[electroly]

I do something similar, but test out the performance before you commit to it. There is a massive chasm between how EFS is marketed and how it actually performs. EFS is the slowest possible way to store data in AWS, with painfully low per-client and aggregate throughput. We implemented EFS because it was easy and then immediately commenced the project to replace it with S3. The bare EFS solution didn't survive long enough to make it to the S3 project's finish; we had to add a layer of caching instances in EC2 to bring EFS throughput up to an acceptable level. We almost needed two layers of caching instances; i.e. EFS fans out to N caching instances, which then fan out to M caching instances, which then fan out to P workers, P >> M >> N. Because the EFS throughput is so poor, it could barely cope with the fan-out to the one layer of caching instances.
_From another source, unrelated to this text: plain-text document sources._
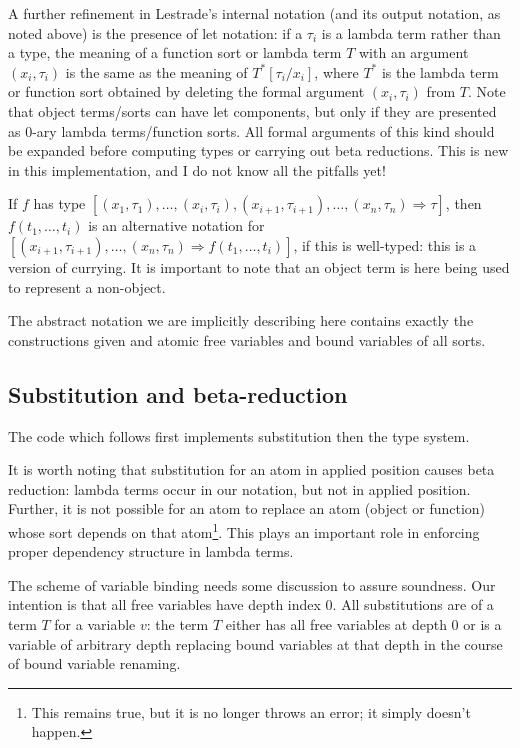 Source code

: \documentclass[12pt]{article}
\begin{document}
A further refinement in Lestrade's internal notation (and its output notation, as noted above) is the presence of let notation:  if a $\tau_i$ is a lambda term rather than a type, the meaning of a function sort or lambda term $T$ with an argument $(x_i,\tau_i)$ is
the same as the meaning of $T^*[\tau_i/x_i]$, where $T^*$ is the lambda term or function sort obtained by deleting the formal argument $(x_i,\tau_i)$ from $T$.  Note that object
terms/sorts  can have let components, but only if they are presented as 0-ary lambda terms/function sorts.  All formal arguments of this kind should be expanded before computing types
or carrying out beta reductions.  This is new in this implementation, and I do not know all the pitfalls yet!

If $f$ has type $[(x_1,\tau_1),\ldots,(x_i,\tau_i),(x_{i+1},\tau_{i+1}),\ldots,(x_n,\tau_n)\Rightarrow \tau]$, then $f(t_1,\ldots,t_i)$ is an alternative notation for $[(x_{i+1},\tau_{i+1}),\ldots,(x_n,\tau_n)\Rightarrow f(t_1,\ldots,t_i)]$, if this is well-typed:  this is a version of currying.  It is important to note that an object term is here being used to represent a non-object.

The abstract notation we are implicitly describing here contains exactly the constructions given and atomic free variables and bound variables of all sorts.

\subsection{Substitution and beta-reduction}

The code which follows first implements substitution then the type system.

It is worth noting that substitution for an atom in applied position causes beta reduction:  lambda terms occur in our notation, but not in applied position.  Further, it is not possible
for an atom to replace an atom (object or function) whose sort depends on that atom\footnote{This remains true, but it is no longer throws an error;  it simply doesn't happen.}.  This plays an important role in enforcing proper dependency structure in lambda terms.

The scheme of variable binding needs some discussion to assure soundness.  Our intention is that
all free variables have depth index 0.  All substitutions are of a term $T$ for a variable $v$:
the term $T$ either has all free variables at depth 0 or is a variable of arbitrary depth replacing bound variables at that depth in the course of bound variable renaming.
\end{document}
Fortunately the S3 migration project finished before we got that far.

This announcement is, of course, the result of adding a caching layer on top of EFS. Naturally. But because they don't mention "throughput" and only mention "latency" I'm betting they have not used the cache layer to increase throughput.

I'll only ever recommend EFS if your data is very small and the throughput requirements are negligible.

[orf]

We had to move 300tb of EFS data into S3 in 40 hours, and this really showed how poor EFS performance can be.

The reason was metadata only, which caps out at about ~40mbs. Raw rear speed is great, but any metadata ops cap out quite hard.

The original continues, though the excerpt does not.